The first transcontinental railroad was completed in America! And it changed the country. It was a 1,912-mile (3,077 km) continuous railroad line constructed between 1863 and 1869. It connected the existing eastern U.S. rail network at Iowa state with the Pacific coast at the Oakland Long Wharf on San Francisco Bay.

It made people’s life easier.
People could travel quickly. The transportation of goods became efficient. As a result, trade and business prospered. Interestingly, due to this train, it became possible for fresh fruits and vegetables to be available in the market all year round. So, the American population on the whole became healthier.

Also, Trains made America richer.
So many companies started working with the railway grew faster so more companies got attracted in doing business with the railway industry.

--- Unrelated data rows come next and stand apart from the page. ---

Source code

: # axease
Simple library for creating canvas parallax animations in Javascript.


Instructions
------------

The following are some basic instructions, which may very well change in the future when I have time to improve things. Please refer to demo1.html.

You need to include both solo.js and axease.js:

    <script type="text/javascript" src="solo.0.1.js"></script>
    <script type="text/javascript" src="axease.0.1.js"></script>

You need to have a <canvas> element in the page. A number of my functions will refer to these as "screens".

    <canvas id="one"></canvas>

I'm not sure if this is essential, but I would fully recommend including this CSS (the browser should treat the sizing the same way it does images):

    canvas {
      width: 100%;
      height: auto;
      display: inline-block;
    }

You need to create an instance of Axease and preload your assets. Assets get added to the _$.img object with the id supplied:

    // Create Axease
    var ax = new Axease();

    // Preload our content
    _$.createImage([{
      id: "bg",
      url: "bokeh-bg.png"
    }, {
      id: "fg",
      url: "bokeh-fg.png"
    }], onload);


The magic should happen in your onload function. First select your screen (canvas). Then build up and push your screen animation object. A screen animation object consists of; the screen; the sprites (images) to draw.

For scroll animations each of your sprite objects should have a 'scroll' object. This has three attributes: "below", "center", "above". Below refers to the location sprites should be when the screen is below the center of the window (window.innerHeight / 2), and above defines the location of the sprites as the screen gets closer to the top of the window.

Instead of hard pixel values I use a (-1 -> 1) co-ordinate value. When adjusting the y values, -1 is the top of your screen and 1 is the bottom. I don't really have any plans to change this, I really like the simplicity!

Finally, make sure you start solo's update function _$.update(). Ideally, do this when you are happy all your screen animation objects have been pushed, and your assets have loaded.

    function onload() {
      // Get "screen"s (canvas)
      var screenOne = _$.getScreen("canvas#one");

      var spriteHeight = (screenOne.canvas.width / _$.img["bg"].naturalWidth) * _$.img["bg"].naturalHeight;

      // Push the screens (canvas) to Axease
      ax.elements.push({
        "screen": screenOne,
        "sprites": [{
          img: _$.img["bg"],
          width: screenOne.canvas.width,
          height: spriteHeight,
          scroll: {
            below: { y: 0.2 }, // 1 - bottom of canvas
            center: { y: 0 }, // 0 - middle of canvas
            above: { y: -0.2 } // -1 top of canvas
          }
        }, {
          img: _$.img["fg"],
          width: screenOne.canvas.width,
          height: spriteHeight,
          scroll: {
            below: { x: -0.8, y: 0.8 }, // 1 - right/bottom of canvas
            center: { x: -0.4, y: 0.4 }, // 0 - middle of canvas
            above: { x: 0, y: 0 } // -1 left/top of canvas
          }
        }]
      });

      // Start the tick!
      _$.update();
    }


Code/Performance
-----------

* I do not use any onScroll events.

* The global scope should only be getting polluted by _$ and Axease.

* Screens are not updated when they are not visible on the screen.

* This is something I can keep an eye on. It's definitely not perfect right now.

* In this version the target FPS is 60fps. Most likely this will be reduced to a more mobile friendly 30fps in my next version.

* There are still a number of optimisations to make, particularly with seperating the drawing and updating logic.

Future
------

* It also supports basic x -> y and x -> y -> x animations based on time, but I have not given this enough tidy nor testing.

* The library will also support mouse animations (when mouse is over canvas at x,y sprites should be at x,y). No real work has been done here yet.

Companies jumped in to build railway tracks to take the chunk of big profit.

But did you know that within 25 years – by 1894 – half the companies working in the railway business had gone bankrupt?
Why were so many companies going bankrupt when the whole railway industry was growing like crazy? They built a lot more train tracks very close to each other than demand justifies – leading to multiple bankruptcies! People jumped in the business because they saw that others are making a profit so they would too. 

We do similar.
We look at others and see they are doing well, so we jump in too. We look at the crowd and we join the crowd. And when we join the crowd, we take actions based on what the crowd is doing. The crowd has no brain and when there is no brain involved in decision making, we take irrational decisions and actions. It’s called the herd mentality. And herd mentality always leads to irrational actions.

So, in this podcast, we will find

  • Why we follow what others are doing?
  • How to escape from the crowd?
  • What to do if you can’t escape from the crowd?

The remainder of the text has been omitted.